==== INPUT RECORDS ====

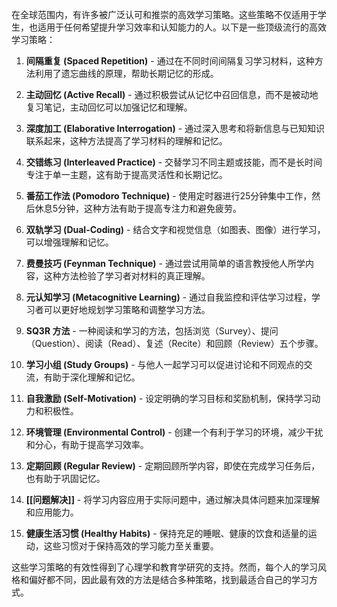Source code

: 在全球范围内，有许多被广泛认可和推崇的高效学习策略。这些策略不仅适用于学生，也适用于任何希望提升学习效率和认知能力的人。以下是一些顶级流行的高效学习策略：

1. **间隔重复 (Spaced Repetition)** - 通过在不同时间间隔复习学习材料，这种方法利用了遗忘曲线的原理，帮助长期记忆的形成。

2. **主动回忆 (Active Recall)** - 通过积极尝试从记忆中召回信息，而不是被动地复习笔记，主动回忆可以加强记忆和理解。

3. **深度加工 (Elaborative Interrogation)** - 通过深入思考和将新信息与已知知识联系起来，这种方法提高了学习材料的理解和记忆。

4. **交错练习 (Interleaved Practice)** - 交替学习不同主题或技能，而不是长时间专注于单一主题，这有助于提高灵活性和长期记忆。

5. **番茄工作法 (Pomodoro Technique)** - 使用定时器进行25分钟集中工作，然后休息5分钟，这种方法有助于提高专注力和避免疲劳。

6. **双轨学习 (Dual-Coding)** - 结合文字和视觉信息（如图表、图像）进行学习，可以增强理解和记忆。

7. **费曼技巧 (Feynman Technique)** - 通过尝试用简单的语言教授他人所学内容，这种方法检验了学习者对材料的真正理解。

8. **元认知学习 (Metacognitive Learning)** - 通过自我监控和评估学习过程，学习者可以更好地规划学习策略和调整学习方法。

9. **SQ3R 方法** - 一种阅读和学习的方法，包括浏览（Survey）、提问（Question）、阅读（Read）、复述（Recite）和回顾（Review）五个步骤。

10. **学习小组 (Study Groups)** - 与他人一起学习可以促进讨论和不同观点的交流，有助于深化理解和记忆。

11. **自我激励 (Self-Motivation)** - 设定明确的学习目标和奖励机制，保持学习动力和积极性。

12. **环境管理 (Environmental Control)** - 创建一个有利于学习的环境，减少干扰和分心，有助于提高学习效率。

13. **定期回顾 (Regular Review)** - 定期回顾所学内容，即使在完成学习任务后，也有助于巩固记忆。

14. **[[问题解决]]** - 将学习内容应用于实际问题中，通过解决具体问题来加深理解和应用能力。

15. **健康生活习惯 (Healthy Habits)** - 保持充足的睡眠、健康的饮食和适量的运动，这些习惯对于保持高效的学习能力至关重要。

这些学习策略的有效性得到了心理学和教育学研究的支持。然而，每个人的学习风格和偏好都不同，因此最有效的方法是结合多种策略，找到最适合自己的学习方式。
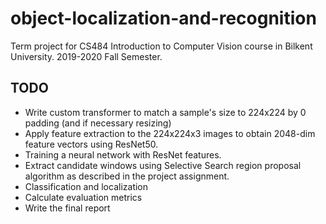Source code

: # object-localization-and-recognition
Term project for CS484 Introduction to Computer Vision course in Bilkent University. 2019-2020 Fall Semester.

## TODO
- Write custom transformer to match a sample's size to 224x224 by 0 padding (and if necessary resizing)
- Apply feature extraction to the 224x224x3 images to obtain 2048-dim feature vectors using ResNet50.
- Training a neural network with ResNet features.
- Extract candidate windows using Selective Search region proposal algorithm as described in the project assignment.
- Classification and localization
- Calculate evaluation metrics
- Write the final report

====

Repeat the data exactly, excluding the pictures.

● **ANSWER FOR THIS EXERCISE**:
Source code

: 在全球范围内，有许多被广泛认可和推崇的高效学习策略。这些策略不仅适用于学生，也适用于任何希望提升学习效率和认知能力的人。以下是一些顶级流行的高效学习策略：

1. **间隔重复 (Spaced Repetition)** - 通过在不同时间间隔复习学习材料，这种方法利用了遗忘曲线的原理，帮助长期记忆的形成。

2. **主动回忆 (Active Recall)** - 通过积极尝试从记忆中召回信息，而不是被动地复习笔记，主动回忆可以加强记忆和理解。

3. **深度加工 (Elaborative Interrogation)** - 通过深入思考和将新信息与已知知识联系起来，这种方法提高了学习材料的理解和记忆。

4. **交错练习 (Interleaved Practice)** - 交替学习不同主题或技能，而不是长时间专注于单一主题，这有助于提高灵活性和长期记忆。

5. **番茄工作法 (Pomodoro Technique)** - 使用定时器进行25分钟集中工作，然后休息5分钟，这种方法有助于提高专注力和避免疲劳。

6. **双轨学习 (Dual-Coding)** - 结合文字和视觉信息（如图表、图像）进行学习，可以增强理解和记忆。

7. **费曼技巧 (Feynman Technique)** - 通过尝试用简单的语言教授他人所学内容，这种方法检验了学习者对材料的真正理解。

8. **元认知学习 (Metacognitive Learning)** - 通过自我监控和评估学习过程，学习者可以更好地规划学习策略和调整学习方法。

9. **SQ3R 方法** - 一种阅读和学习的方法，包括浏览（Survey）、提问（Question）、阅读（Read）、复述（Recite）和回顾（Review）五个步骤。

10. **学习小组 (Study Groups)** - 与他人一起学习可以促进讨论和不同观点的交流，有助于深化理解和记忆。

11. **自我激励 (Self-Motivation)** - 设定明确的学习目标和奖励机制，保持学习动力和积极性。

12. **环境管理 (Environmental Control)** - 创建一个有利于学习的环境，减少干扰和分心，有助于提高学习效率。

13. **定期回顾 (Regular Review)** - 定期回顾所学内容，即使在完成学习任务后，也有助于巩固记忆。

14. **[[问题解决]]** - 将学习内容应用于实际问题中，通过解决具体问题来加深理解和应用能力。

15. **健康生活习惯 (Healthy Habits)** - 保持充足的睡眠、健康的饮食和适量的运动，这些习惯对于保持高效的学习能力至关重要。

这些学习策略的有效性得到了心理学和教育学研究的支持。然而，每个人的学习风格和偏好都不同，因此最有效的方法是结合多种策略，找到最适合自己的学习方式。
Source code

: # object-localization-and-recognition
Term project for CS484 Introduction to Computer Vision course in Bilkent University. 2019-2020 Fall Semester.

## TODO
- Write custom transformer to match a sample's size to 224x224 by 0 padding (and if necessary resizing)
- Apply feature extraction to the 224x224x3 images to obtain 2048-dim feature vectors using ResNet50.
- Training a neural network with ResNet features.
- Extract candidate windows using Selective Search region proposal algorithm as described in the project assignment.
- Classification and localization
- Calculate evaluation metrics
- Write the final report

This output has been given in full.